Re: pgsql: Add TAP tests for pg_verify_checksums - Mailing list pgsql-hackers

From Andres Freund
Subject Re: pgsql: Add TAP tests for pg_verify_checksums
Date
Msg-id 20181019192146.j4my7yjzv4eitw2w@alap3.anarazel.de
Whole thread Raw
In response to Re: pgsql: Add TAP tests for pg_verify_checksums  (Stephen Frost <sfrost@snowman.net>)
Responses Re: pgsql: Add TAP tests for pg_verify_checksums  (Stephen Frost <sfrost@snowman.net>)
List pgsql-hackers
Hi,

On 2018-10-19 14:47:51 -0400, Stephen Frost wrote:
> * Andres Freund (andres@anarazel.de) wrote:
> > On 2018-10-19 14:11:03 -0400, Stephen Frost wrote:
> > > * Andres Freund (andres@anarazel.de) wrote:
> > > > cstore e.g. does this, and it's already out there. So yes, we should
> > > > provide better infrastructure. But for now, we gotta deal with reality,
> > > > unless we just want to gratuituously break things.
> > > 
> > > No, I don't agree that we are beholden to an external extension that
> > > decided to start writing into directories that clearly belong to PG.
> > 
> > Did it have an alternative?
> 
> Yes, work with us to come up with a way to accomplish what they wanted
> without creating unknown/untracked files in our tablespaces.
> 
> Or, have their own mechanism for storing files on other filesystems.
> 
> And likely other options.  Saying that we should account for their
> putting arbitrary files into the PG tablespace directories because they
> "didn't have any other choice" seems pretty ridiculous, imv.
> 
> > > How do we even know that what cstore does in the tablespace directory
> > > wouldn't get caught up in the checksum file pattern-matching that this
> > > commit put in?
> > 
> > You listen to people?
> > 
> > > What if there was an extension which did create files that would
> > > match, what would we do then?  I'm happy to go create one, if that'd
> > > help make the point that this "pattern whitelist" isn't actually a
> > > solution but is really rather just a hack that'll break in the future.
> > 
> > Oh, for crying out loud. Yes, obviously you can create conflicts, nobody
> > ever doubted that. How on earth is that a useful point for anything? The
> > point isn't that it's a good idea for extensions to do so, but that it
> > has happened because we didn't provide better alternative.
> 
> The point is that you're making a case because you happen to know of an
> extension which does this, but neither of us know about every extension
> out there and I, at least, don't believe we should be coming up with
> hacks to try and avoid looking at files that some extension has dumped
> into the PG tablespace directories because that's never been a
> documented or supported thing to do.

It's not a hack if it's a quite defendable choice on its own, and the
presense of such extensions is just one further argument in one
direction (for explicit whitelisting here).
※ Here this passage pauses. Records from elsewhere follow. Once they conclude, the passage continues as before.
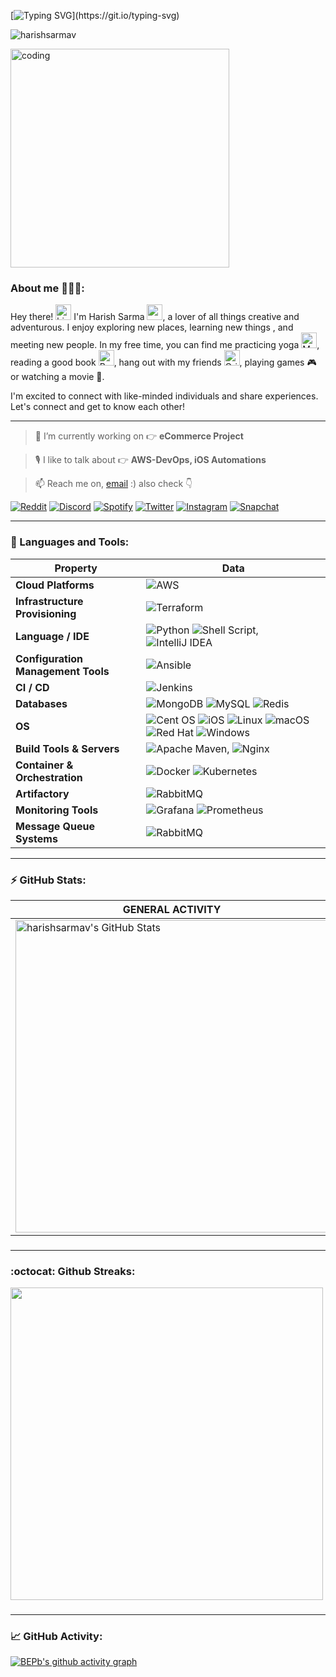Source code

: [![Typing SVG](https://readme-typing-svg.demolab.com?font=Comforta&weight=400&size=60&pause=30&color=DF4616&width=1600&height=100&lines=Hello+there!;Welcome+to+my+profile!;I'm+a+passionate+ENGINEER+from+India!)](https://git.io/typing-svg)


<p align="left"> <img src="https://komarev.com/ghpvc/?username=harishsarmav&label=Profile%20views&color=0e75b6&style=flat" alt="harishsarmav" /></p> 

<img align="center" alt="coding" width="350" src="https://user-images.githubusercontent.com/55389276/140866485-8fb1c876-9a8f-4d6a-98dc-08c4981eaf70.gif">

### About me 🙋🏻‍♂️:
<p> Hey there! <a target="_blank" rel="noopener noreferrer nofollow" href="https://user-images.githubusercontent.com/1303154/88677602-1635ba80-d120-11ea-84d8-d263ba5fc3c0.gif" data-target="animated-image.originalLink"><img src="https://user-images.githubusercontent.com/1303154/88677602-1635ba80-d120-11ea-84d8-d263ba5fc3c0.gif" alt="hi" style="width: 25px; display: inline-block;" data-target="animated-image.originalImage"></a> I'm Harish Sarma <img alt="coding" width="25" src="https://emoji.discadia.com/emojis/87616d51-5ea9-4da5-a19e-e01ea8b6d08f.GIF">, a lover of all things creative and adventurous. I enjoy exploring new places, learning new things , and meeting new people. In my free time, you can find me practicing yoga <img src="https://raw.githubusercontent.com/Tarikul-Islam-Anik/Animated-Fluent-Emojis/master/Emojis/People%20with%20activities/Man%20Cartwheeling%20Medium-Light%20Skin%20Tone.png" 
alt="Man Cartwheeling Medium-Light Skin Tone" 
width="25" 
height="25" />, reading a good book <img src="https://raw.githubusercontent.com/Tarikul-Islam-Anik/Animated-Fluent-Emojis/master/Emojis/Objects/Books.png" 
alt="Books"
width="25" 
height="25" />, hang out with my friends <img src="https://raw.githubusercontent.com/Tarikul-Islam-Anik/Animated-Fluent-Emojis/master/Emojis/Smilies/Grinning%20Face%20with%20Smiling%20Eyes.png" 
alt="Grinning Face with Smiling Eyes" 
width="25" 
height="25" />, playing games 🎮 or watching a movie 🍿.</p> 

I'm excited to connect with like-minded individuals and share experiences. Let's connect and get to know each other!

---

> 🔭 I’m currently working on 👉 **eCommerce Project**

<!-- >🌱 I’m currently learning 👉 **AWS-DevOps** -->

<!-- >🤝 I’m looking for help with 👉 **Networking Concepts** -->

> 🎙 I like to talk about 👉 **AWS-DevOps, iOS Automations**

> 📫 Reach me on, [email](mailto:harishsarma.v@gmail.com) :) also check 👇 

[![Reddit](https://img.shields.io/badge/Reddit-FF4500?style=for-the-badge&logo=reddit&logoColor=white)](https://www.reddit.com/u/Relevant-Plantain615/?utm_source=share&utm_medium=ios_app&utm_name=iossmf) [![Discord](https://img.shields.io/badge/Discord-%235865F2.svg?style=for-the-badge&logo=discord&logoColor=white)](https://discord.com/channels/harishsarma_v#8667) [![Spotify](https://img.shields.io/badge/Spotify-1ED760?style=for-the-badge&logo=spotify&logoColor=white)](https://open.spotify.com/user/31jcbymrsflp4n5iwiel3of4shey?si=an-T-vRORLejYeh3k6BNIg) [![Twitter](https://img.shields.io/badge/Twitter-%231DA1F2.svg?style=for-the-badge&logo=Twitter&logoColor=white)](https://www.twitter.com/harishsarma_v) [![Instagram](https://img.shields.io/badge/Instagram-%23E4405F.svg?style=for-the-badge&logo=Instagram&logoColor=white)](https://www.instagram.com/harishsharma_v) [![Snapchat](https://img.shields.io/badge/Snapchat-%23FFFC00.svg?style=for-the-badge&logo=Snapchat&logoColor=white)](https://www.snapchat.com/add/harishsarma_v?share_id=V45oBtaQQwm7INm3yDDQuw&locale=en_IN)

---

###

### 🧰 Languages and Tools:

| Property                                        | Data                                                                                                                                                                                                                                                                                                                                                                                                                                                                                                                                                                                                                                                                                                                                                                                                                                                                                                                                                                                                                                                                                                                                                                                                                                                                                                                                                                                                                                                                                                                                                                                                                                                                                                                                                                                                           |
|-------------------------------------------------|---------------------------------------------------------------------------------------------------------------------------------------------------------------------------------------------------------------------------------------------------------------------------------------------------------------------------------------------------------------------------------------------------------------------------------------------------------------------------------------------------------------------------------------------------------------------------------------------------------------------------------------------------------------------------------------------------------------------------------------------------------------------------------------------------------------------------------------------------------------------------------------------------------------------------------------------------------------------------------------------------------------------------------------------------------------------------------------------------------------------------------------------------------------------------------------------------------------------------------------------------------------------------------------------------------------------------------------------------------------------------------------------------------------------------------------|
| **Cloud Platforms**                              |  ![AWS](https://img.shields.io/badge/AWS-%23FF9900.svg?style=for-the-badge&logo=amazon-aws&logoColor=white)                                                                                                                                                                                                                                                                                                                                                                                                                                                                                                                                                                                                                                                                                                                                                                                                                                                                                                                                                                                                                                                                                                                                                                                                                                                                                                                                                                                                                                                                                             |
| **Infrastructure Provisioning** | ![Terraform](https://img.shields.io/badge/terraform-%235835CC.svg?style=for-the-badge&logo=terraform&logoColor=white) |
| **Language / IDE**                              | ![Python](https://img.shields.io/badge/python-3670A0?style=for-the-badge&logo=python&logoColor=ffdd54) ![Shell Script](https://img.shields.io/badge/shell_script-%23121011.svg?style=for-the-badge&logo=gnu-bash&logoColor=white), ![IntelliJ IDEA](https://img.shields.io/badge/IntelliJIDEA-000000.svg?style=for-the-badge&logo=intellij-idea&logoColor=white)                                                                                                                                                                                                                                                                                                                                                                                                                                                                                                                                                                                                                                                                                                                                                                                                                                                                                                                                                                                                                                                                                                                                                                                                                                                                                                                                                                                                                                                                                                  |
| **Configuration Management Tools**                           |  ![Ansible](https://img.shields.io/badge/ansible-%231A1918.svg?style=for-the-badge&logo=ansible&logoColor=white)                                                                                                                                                                                                                                                                                                                                                                                                                                                                                                                                                                                                                                                                                                                                                                                                                                                                                                                                                                                                                 |
| **CI / CD**                                     | ![Jenkins](https://img.shields.io/badge/jenkins-%232C5263.svg?style=for-the-badge&logo=jenkins&logoColor=white)                                                                                                                                                                                                                                                                                                                                                                                                                                                                                                                                                                                                                                                                                                                                                                                                                                                                                                                                                                                                                                                                                                                                                                                                                                                                                                                                                                                       |
| **Databases**                                   | ![MongoDB](https://img.shields.io/badge/MongoDB-%234ea94b.svg?style=for-the-badge&logo=mongodb&logoColor=white) ![MySQL](https://img.shields.io/badge/mysql-%2300f.svg?style=for-the-badge&logo=mysql&logoColor=white) ![Redis](https://img.shields.io/badge/redis-%23DD0031.svg?style=for-the-badge&logo=redis&logoColor=white)    |
| **OS**                                          | ![Cent OS](https://img.shields.io/badge/cent%20os-002260?style=for-the-badge&logo=centos&logoColor=F0F0F0) ![iOS](https://img.shields.io/badge/iOS-000000?style=for-the-badge&logo=ios&logoColor=white) ![Linux](https://img.shields.io/badge/Linux-FCC624?style=for-the-badge&logo=linux&logoColor=black) ![macOS](https://img.shields.io/badge/mac%20os-000000?style=for-the-badge&logo=macos&logoColor=F0F0F0) ![Red Hat](https://img.shields.io/badge/Red%20Hat-EE0000?style=for-the-badge&logo=redhat&logoColor=white) ![Windows](https://img.shields.io/badge/Windows-0078D6?style=for-the-badge&logo=windows&logoColor=white)                                                                                                                                                                                                                                                                           |
| **Build Tools & Servers**                            | ![Apache Maven](https://img.shields.io/badge/Apache%20Maven-C71A36?style=for-the-badge&logo=Apache%20Maven&logoColor=white), ![Nginx](https://img.shields.io/badge/nginx-%23009639.svg?style=for-the-badge&logo=nginx&logoColor=white)                                                                                                                                                                                                                                                                                                                                                                                                                                                                                                                                                                                                                                                                                                                                                                                                                                                                                                                                                                                                                                                                                                                                                                                                                                                                                                                                                                                     
| **Container & Orchestration** | ![Docker](https://img.shields.io/badge/docker-%230db7ed.svg?style=for-the-badge&logo=docker&logoColor=white) ![Kubernetes](https://img.shields.io/badge/kubernetes-%23326ce5.svg?style=for-the-badge&logo=kubernetes&logoColor=white) |
| **Artifactory** | ![RabbitMQ](https://img.shields.io/badge/Nexus-%23009639.svg?style=for-the-badge&logo=artifacthub&logoColor=white) |
| **Monitoring Tools** | ![Grafana](https://img.shields.io/badge/grafana-%23F46800.svg?style=for-the-badge&logo=grafana&logoColor=white) ![Prometheus](https://img.shields.io/badge/Prometheus-E6522C?style=for-the-badge&logo=Prometheus&logoColor=white) |
| **Message Queue Systems** | ![RabbitMQ](https://img.shields.io/badge/Rabbitmq-FF6600?style=for-the-badge&logo=rabbitmq&logoColor=white) |


---

### 

### ⚡️ GitHub Stats:

|  **GENERAL ACTIVITY**        | **MOST USED LANGUAGES** |
|--------------|:-----:|
| <img align="centre" alt="harishsarmav's GitHub Stats" src="https://github-readme-stats.vercel.app/api?username=harishsarmav&show_icons=true&hide_border=true&theme=transparent&" width="500" /> | <img align="centre" alt="Most used langauges" src="https://github-readme-stats.vercel.app/api/top-langs/?username=harishsarmav&layout=compact&show_icons=true&hide_border=true&theme=transparent" width="450" /> |  


###

---

### :octocat: Github Streaks: 

</details>
 <summary?:fire: Github Streaks</summary>
<picture>
<source 
  srcset="https://github-readme-streak-stats.herokuapp.com/?user=harishsarmav&theme=dark&hide_border=true"
  media="(prefers-color-scheme: dark)" width="400"/>
<source
  srcset="https://github-readme-streak-stats.herokuapp.com/?user=harishsarmav&hide_border=true"
  media="(prefers-color-scheme: light), (prefers-color-scheme: no-preference)" width="500"/>
<img src="https://github-readme-streak-stats.herokuapp.com/?user=harishsarmav" />
</picture>

###

---

### 📈 GitHub Activity:

[![BEPb's github activity graph](https://github-readme-activity-graph.cyclic.app/graph?username=harishsarmav&theme=github-compact&width=400)](https://github.com/harishsarmav/github-readme-activity-graph)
> > > > > > And I fail to see why a blacklist is architecturally better. There's
> > > > > > plenty cases where we might want to create temporary files,
> > > > > > non-checksummed data or such that we'd need a teach a blacklist about,
> > > > > > but there's far fewer cases where add new checksummed files. Basically
> > > > > > never since checksums have been introduced. And if checksums were
> > > > > > introduced for something new, say slrus, we'd ceertainly use
> > > > > > pg_verify_checksum during development.
> > > > > 
> > > > > In cases where we need something temporary, we're going to need to be
> > > > > prepared to clean those up and we had better make it very plain that
> > > > > they're temporary and easy to write code for.  Anything we aren't
> > > > > prepared to blow away on a crash-restart should be checksum'd and in an
> > > > > ideal world, we'd be looking to reduce the blacklist to only those
> > > > > things which are temporary.
> > > > 
> > > > There's pending patches that add support for pg_verify_checksums running
> > > > against a running cluster. We'll not just need to recognize files that
> > > > are there after a graceful shutdown, but with anything that a cluster
> > > > can have there while running.
> > > 
> > > Of course- the same is true with a crash/restart case, so I'm not sure
> > > what you're getting at here.
> > 
> > pg_verify_checksum doesn't support running on a crashed cluster, and I'm
> > not sure it'd make sense to teach it to so (there's not really much it
> > could do to discern whether a block is a torn page that replay will fix,
> > or corrupted).
> 
> ... and this isn't at all relevant, because pg_basebackup does run on a
> running cluster.

I wasn't ever denying that or anything close to it?  My point is that
pg_verify_checksum needs much more filtering than it has now to deal
with that, because it needs to handle all files that could be present,
not just files that could be present after a graceful shutdown.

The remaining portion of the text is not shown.